MAINfm 94.9 holds a Permanent Community Broadcasting Licence (PCBL). The station is also a full member of the Community Broadcasting Association of Australia (CBAA). Ian Braybrook and Marilyn Bennet started WMAfm (for Wireless Mount Alexander). WMAfm broadcast from studios at the Old Castlemaine goal. MAINfm broadcasts a wide variety of music and talk/magazine style shows. All of the presenters are volunteers.

In 2014, the station changed its name from WMA FM to MAINfm. Shortly thereafter the station acquired a caravan that was converted into a remote broadcast studio for outside broadcasts from community events and sports matches.
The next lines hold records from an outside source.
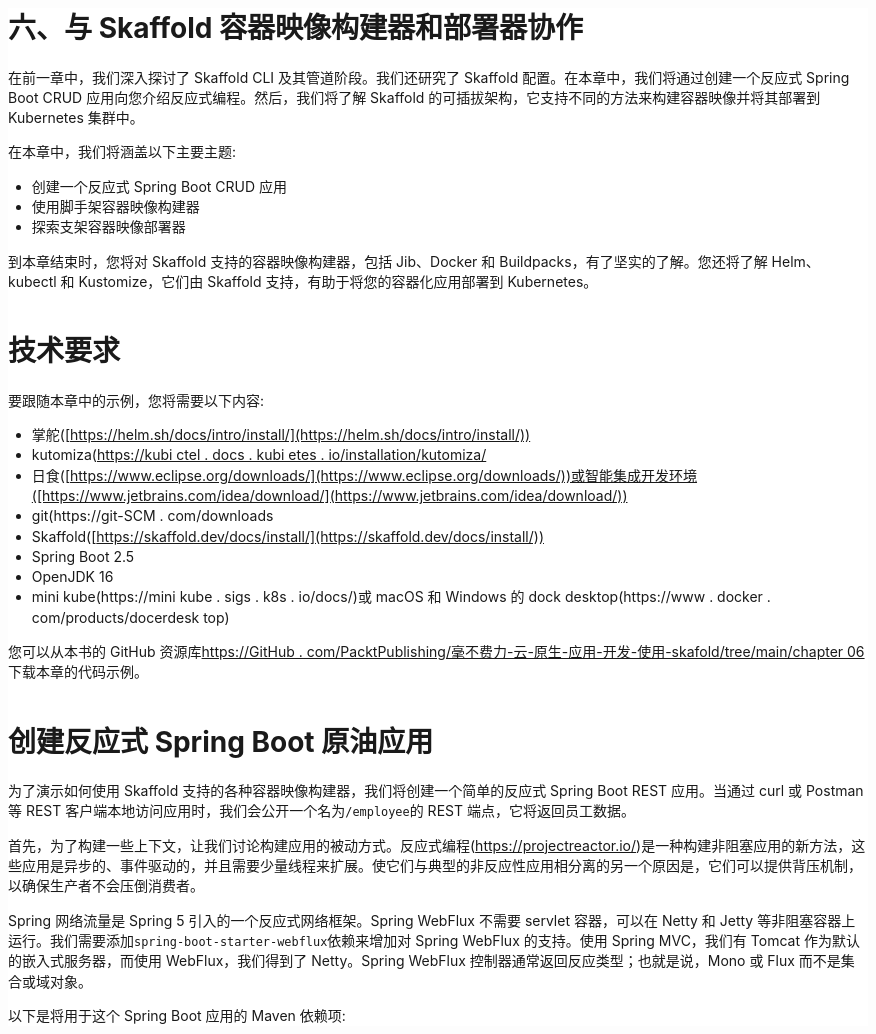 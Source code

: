 # 六、与 Skaffold 容器映像构建器和部署器协作

在前一章中，我们深入探讨了 Skaffold CLI 及其管道阶段。我们还研究了 Skaffold 配置。在本章中，我们将通过创建一个反应式 Spring Boot CRUD 应用向您介绍反应式编程。然后，我们将了解 Skaffold 的可插拔架构，它支持不同的方法来构建容器映像并将其部署到 Kubernetes 集群中。

在本章中，我们将涵盖以下主要主题:

*   创建一个反应式 Spring Boot CRUD 应用
*   使用脚手架容器映像构建器
*   探索支架容器映像部署器

到本章结束时，您将对 Skaffold 支持的容器映像构建器，包括 Jib、Docker 和 Buildpacks，有了坚实的了解。您还将了解 Helm、kubectl 和 Kustomize，它们由 Skaffold 支持，有助于将您的容器化应用部署到 Kubernetes。

# 技术要求

要跟随本章中的示例，您将需要以下内容:

*   掌舵([https://helm.sh/docs/intro/install/](https://helm.sh/docs/intro/install/))
*   kutomiza([https://kubi ctel . docs . kubi etes . io/installation/kutomiza/](https://kubectl.docs.kubernetes.io/installation/kustomize/)
*   日食([https://www.eclipse.org/downloads/](https://www.eclipse.org/downloads/))或智能集成开发环境([https://www.jetbrains.com/idea/download/](https://www.jetbrains.com/idea/download/))
*   git(https://git-SCM . com/downloads
*   Skaffold([https://skaffold.dev/docs/install/](https://skaffold.dev/docs/install/))
*   Spring Boot 2.5
*   OpenJDK 16
*   mini kube(https://mini kube . sigs . k8s . io/docs/)或 macOS 和 Windows 的 dock desktop(https://www . docker . com/products/docerdesk top)

您可以从本书的 GitHub 资源库[https://GitHub . com/PacktPublishing/毫不费力-云-原生-应用-开发-使用-skafold/tree/main/chapter 06](https://github.com/PacktPublishing/Effortless-Cloud-Native-App-Development-Using-Skaffold/tree/main/Chapter06)下载本章的代码示例。

# 创建反应式 Spring Boot 原油应用

为了演示如何使用 Skaffold 支持的各种容器映像构建器，我们将创建一个简单的反应式 Spring Boot REST 应用。当通过 curl 或 Postman 等 REST 客户端本地访问应用时，我们会公开一个名为`/employee`的 REST 端点，它将返回员工数据。

首先，为了构建一些上下文，让我们讨论构建应用的被动方式。反应式编程(https://projectreactor.io/)是一种构建非阻塞应用的新方法，这些应用是异步的、事件驱动的，并且需要少量线程来扩展。使它们与典型的非反应性应用相分离的另一个原因是，它们可以提供背压机制，以确保生产者不会压倒消费者。

Spring 网络流量是 Spring 5 引入的一个反应式网络框架。Spring WebFlux 不需要 servlet 容器，可以在 Netty 和 Jetty 等非阻塞容器上运行。我们需要添加`spring-boot-starter-webflux`依赖来增加对 Spring WebFlux 的支持。使用 Spring MVC，我们有 Tomcat 作为默认的嵌入式服务器，而使用 WebFlux，我们得到了 Netty。Spring WebFlux 控制器通常返回反应类型；也就是说，Mono 或 Flux 而不是集合或域对象。

以下是将用于这个 Spring Boot 应用的 Maven 依赖项:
In late 2014 the station relocated its studios from the old gaol to the old hospital buildings in Halford Street.

In 2018, after receiving funding from the Victorian state government, MAINfm employed a Station Manager. Following this, in 2019 they hired a Sponsorships & Fundraising Co-ordinator.

Each June the station holds The MAIN Game, an Australian rules football match as a fundraiser.

In 2016 Main FM won the Community Broadcasting Association of Australia's most outstanding small station award and in 2018 won the best station fundraising campaign.

In 2020 MAINfm was awarded the CBAA's Most Outstanding Small Station Award and won the Best Fundraising Event for the 2020 Here Comes the Sun Radiothon.